[Stored entries]

************

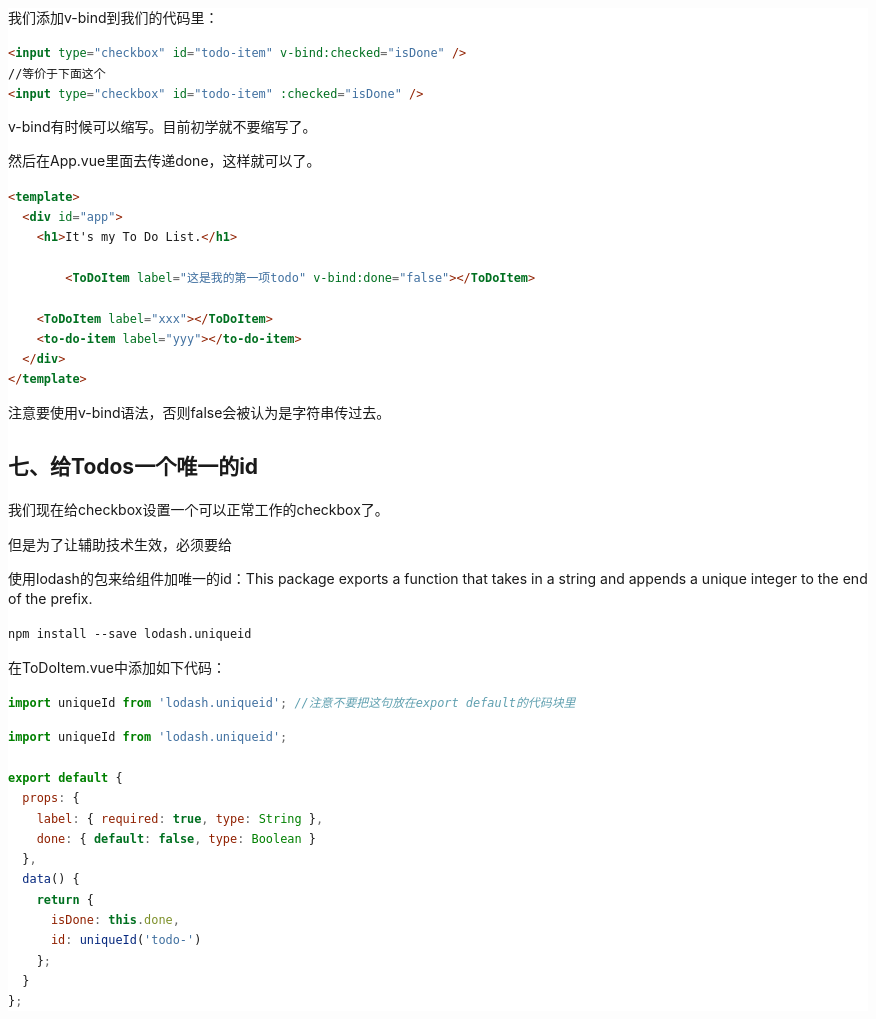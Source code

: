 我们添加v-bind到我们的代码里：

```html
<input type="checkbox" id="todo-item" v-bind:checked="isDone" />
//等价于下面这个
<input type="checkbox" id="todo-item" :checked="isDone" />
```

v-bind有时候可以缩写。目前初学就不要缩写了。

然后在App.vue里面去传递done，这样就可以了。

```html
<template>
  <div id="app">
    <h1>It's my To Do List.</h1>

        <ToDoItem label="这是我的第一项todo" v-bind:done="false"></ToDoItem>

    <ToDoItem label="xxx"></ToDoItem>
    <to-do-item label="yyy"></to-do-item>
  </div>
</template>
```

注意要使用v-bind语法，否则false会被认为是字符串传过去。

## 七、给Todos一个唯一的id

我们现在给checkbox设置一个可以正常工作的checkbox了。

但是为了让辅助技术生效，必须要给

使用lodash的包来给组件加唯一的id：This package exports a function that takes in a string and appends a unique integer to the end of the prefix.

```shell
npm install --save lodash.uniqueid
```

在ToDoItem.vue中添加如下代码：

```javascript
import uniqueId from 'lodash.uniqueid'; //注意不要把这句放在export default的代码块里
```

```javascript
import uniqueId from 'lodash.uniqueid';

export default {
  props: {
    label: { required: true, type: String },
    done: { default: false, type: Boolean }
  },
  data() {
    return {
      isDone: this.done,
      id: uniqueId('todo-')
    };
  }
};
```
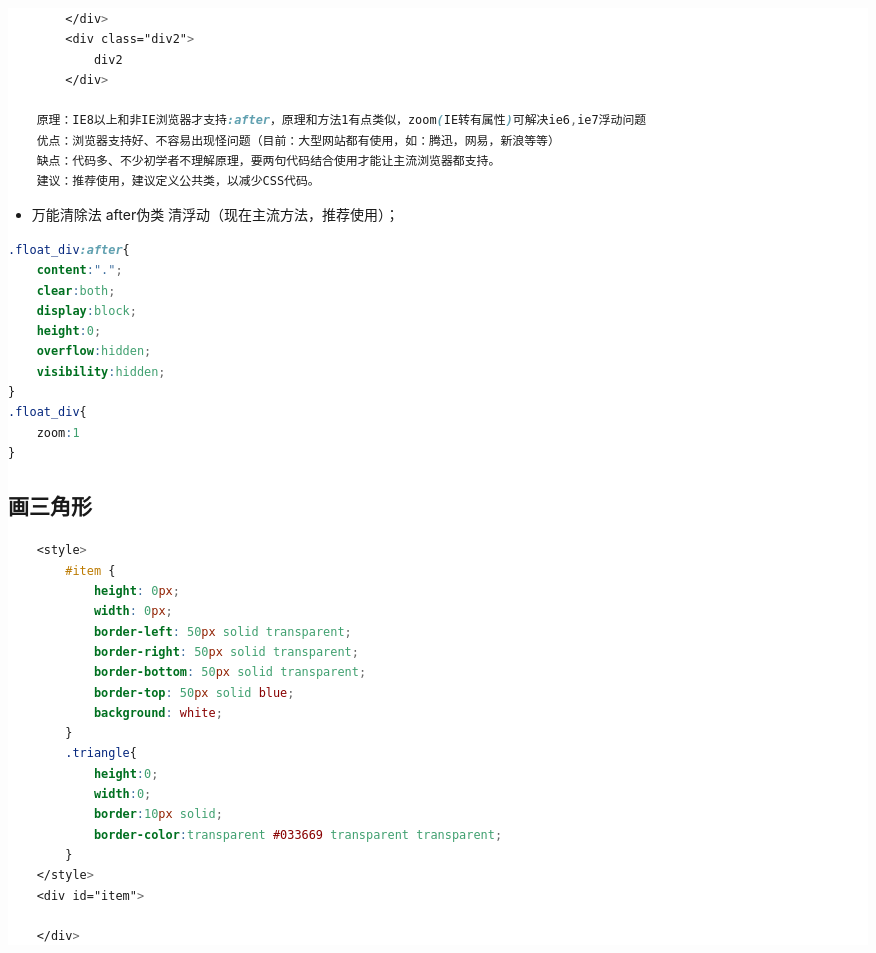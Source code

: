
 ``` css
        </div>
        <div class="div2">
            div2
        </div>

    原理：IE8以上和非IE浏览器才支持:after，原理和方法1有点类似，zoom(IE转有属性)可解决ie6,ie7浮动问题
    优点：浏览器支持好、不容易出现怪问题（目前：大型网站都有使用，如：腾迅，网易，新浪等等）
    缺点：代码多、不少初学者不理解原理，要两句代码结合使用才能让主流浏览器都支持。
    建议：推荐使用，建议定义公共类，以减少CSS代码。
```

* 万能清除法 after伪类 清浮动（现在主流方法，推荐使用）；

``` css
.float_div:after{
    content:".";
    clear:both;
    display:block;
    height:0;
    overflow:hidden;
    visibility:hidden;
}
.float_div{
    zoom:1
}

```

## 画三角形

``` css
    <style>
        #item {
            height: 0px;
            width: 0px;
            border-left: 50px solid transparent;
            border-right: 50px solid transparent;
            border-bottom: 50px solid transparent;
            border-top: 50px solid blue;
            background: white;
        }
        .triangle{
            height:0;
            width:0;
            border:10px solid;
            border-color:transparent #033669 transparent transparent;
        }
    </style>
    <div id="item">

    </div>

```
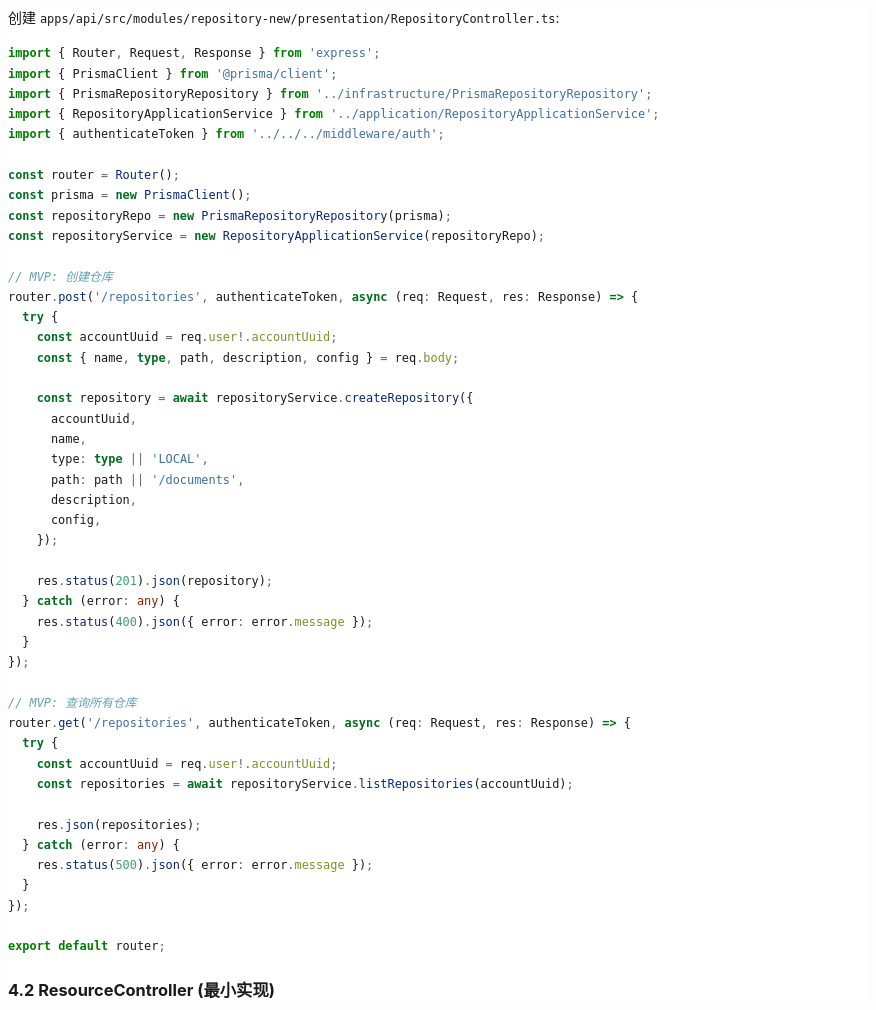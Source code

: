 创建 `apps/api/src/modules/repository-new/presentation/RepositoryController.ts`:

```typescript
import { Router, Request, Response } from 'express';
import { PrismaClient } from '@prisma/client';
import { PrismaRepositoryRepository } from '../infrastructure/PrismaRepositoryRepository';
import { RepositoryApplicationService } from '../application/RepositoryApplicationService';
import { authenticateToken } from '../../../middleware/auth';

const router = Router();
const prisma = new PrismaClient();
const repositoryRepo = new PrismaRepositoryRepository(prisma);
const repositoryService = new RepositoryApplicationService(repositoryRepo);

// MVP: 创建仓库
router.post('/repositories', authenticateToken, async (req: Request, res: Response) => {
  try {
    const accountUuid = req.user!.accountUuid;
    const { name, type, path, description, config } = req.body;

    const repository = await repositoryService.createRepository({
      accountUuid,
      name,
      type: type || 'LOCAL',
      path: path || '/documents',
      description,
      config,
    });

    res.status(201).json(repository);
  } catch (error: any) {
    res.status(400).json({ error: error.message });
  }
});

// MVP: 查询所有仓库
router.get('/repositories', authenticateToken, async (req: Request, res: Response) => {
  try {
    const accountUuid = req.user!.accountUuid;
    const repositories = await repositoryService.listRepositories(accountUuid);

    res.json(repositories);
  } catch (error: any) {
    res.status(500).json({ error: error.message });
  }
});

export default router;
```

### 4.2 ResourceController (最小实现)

************

*WORK ITEM*
List all lines from the entries that include the word "border".

*TASK RESULT*
            border-left: 50px solid transparent;
            border-right: 50px solid transparent;
            border-bottom: 50px solid transparent;
            border-top: 50px solid blue;
            border:10px solid;
            border-color:transparent #033669 transparent transparent;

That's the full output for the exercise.